Трамвай это убежище Пиуса. Работать ему не надо, ему досталось небольшое наследство; так что он каждый день часами катается на трамвае, избегая жены.
У больничной койки, на которой Розмари издает отрывистые, плаксивые звуки, ему, правда, пришлось пообещать больше не скрываться в трамвае. Он не сдержит обещания, не может допустить, чтобы уныние наполнило его сердце.

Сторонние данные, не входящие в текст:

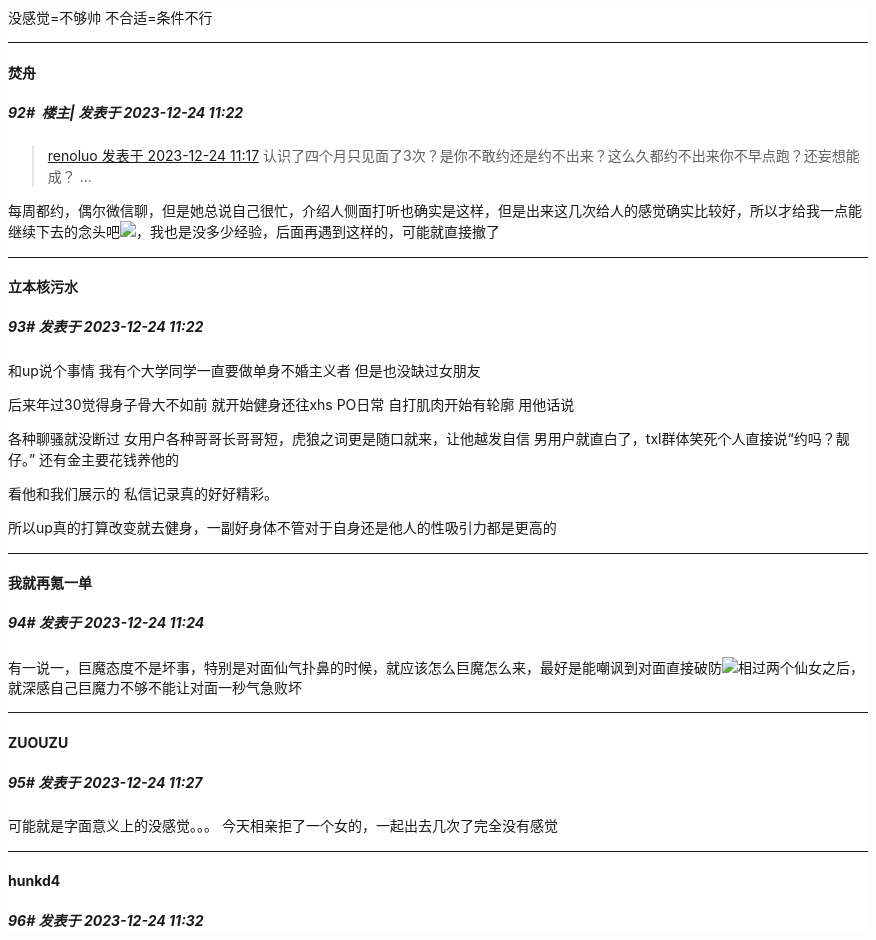没感觉=不够帅
不合适=条件不行

*****

####  焚舟  
##### 92#         楼主| 发表于 2023-12-24 11:22

<blockquote><a href="httphttps://bbs.saraba1st.com/2b/forum.php?mod=redirect&amp;goto=findpost&amp;pid=63423700&amp;ptid=2165223" target="_blank">renoluo 发表于 2023-12-24 11:17</a>
认识了四个月只见面了3次？是你不敢约还是约不出来？这么久都约不出来你不早点跑？还妄想能成？ ...</blockquote>
每周都约，偶尔微信聊，但是她总说自己很忙，介绍人侧面打听也确实是这样，但是出来这几次给人的感觉确实比较好，所以才给我一点能继续下去的念头吧<img src="https://static.saraba1st.com/image/smiley/face2017/011.png" referrerpolicy="no-referrer">，我也是没多少经验，后面再遇到这样的，可能就直接撤了

*****

####  立本核污水  
##### 93#       发表于 2023-12-24 11:22

和up说个事情
我有个大学同学一直要做单身不婚主义者
但是也没缺过女朋友

后来年过30觉得身子骨大不如前
就开始健身还往xhs PO日常
自打肌肉开始有轮廓
用他话说

各种聊骚就没断过
女用户各种哥哥长哥哥短，虎狼之词更是随口就来，让他越发自信
男用户就直白了，txl群体笑死个人直接说“约吗？靓仔。”
还有金主要花钱养他的

看他和我们展示的 私信记录真的好好精彩。

所以up真的打算改变就去健身，一副好身体不管对于自身还是他人的性吸引力都是更高的


*****

####  我就再氪一单  
##### 94#       发表于 2023-12-24 11:24

有一说一，巨魔态度不是坏事，特别是对面仙气扑鼻的时候，就应该怎么巨魔怎么来，最好是能嘲讽到对面直接破防<img src="https://static.saraba1st.com/image/smiley/face2017/067.png" referrerpolicy="no-referrer">相过两个仙女之后，就深感自己巨魔力不够不能让对面一秒气急败坏

*****

####  ZUOUZU  
##### 95#       发表于 2023-12-24 11:27

可能就是字面意义上的没感觉。。。
今天相亲拒了一个女的，一起出去几次了完全没有感觉

*****

####  hunkd4  
##### 96#       发表于 2023-12-24 11:32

Пациент хочет лежать в чистоте
Кристина торговала на блошином рынке старыми книгами. Она вела скрытую ожесточенную борьбу, чтобы квартира, которую она делила с одним наркоманом, не пришла в упадок, потому что однажды больной сказал: «Когда начинаешь угасать, очень хочется лежать в чистоте». Кристина разгибала ложки, счищала с них нагар, каждый день отмывала в ванной пятна крови, вытаскивала из ковра окровавленные иголки, находила использованные шприцы за диванными подушками, под обивкой и в полуоткрытых ящиках, собирала окровавленные бумажные платочки и одежду. Полотенца были все в дырах, ковер в подпалинах, потому что больной иногда «откидывался», как он говорил, и ронял зажженную сигарету. Эти приходы были для Кристины как раз самое неприятное: когда они наступали, она чувствовала, что он покидал ее; в такие моменты он полностью ее игнорировал. Иногда ей нельзя было пылесосить, потому что наркоман думал, что на ковре еще остался кокаин. Он всю ночь ползал по полу со свечой в руке и искал. Ставни уже в четыре часа дня были заперты, но он боялся, что враги могут сфотографировать его из дома напротив специальной камерой. Иногда он выбрасывал всю одежду из шкафа и скидывал все книги на пол, потому что потерял конвертик с кокаином. Тогда он кричал и в слезах обвинял Кристину, что это она украла.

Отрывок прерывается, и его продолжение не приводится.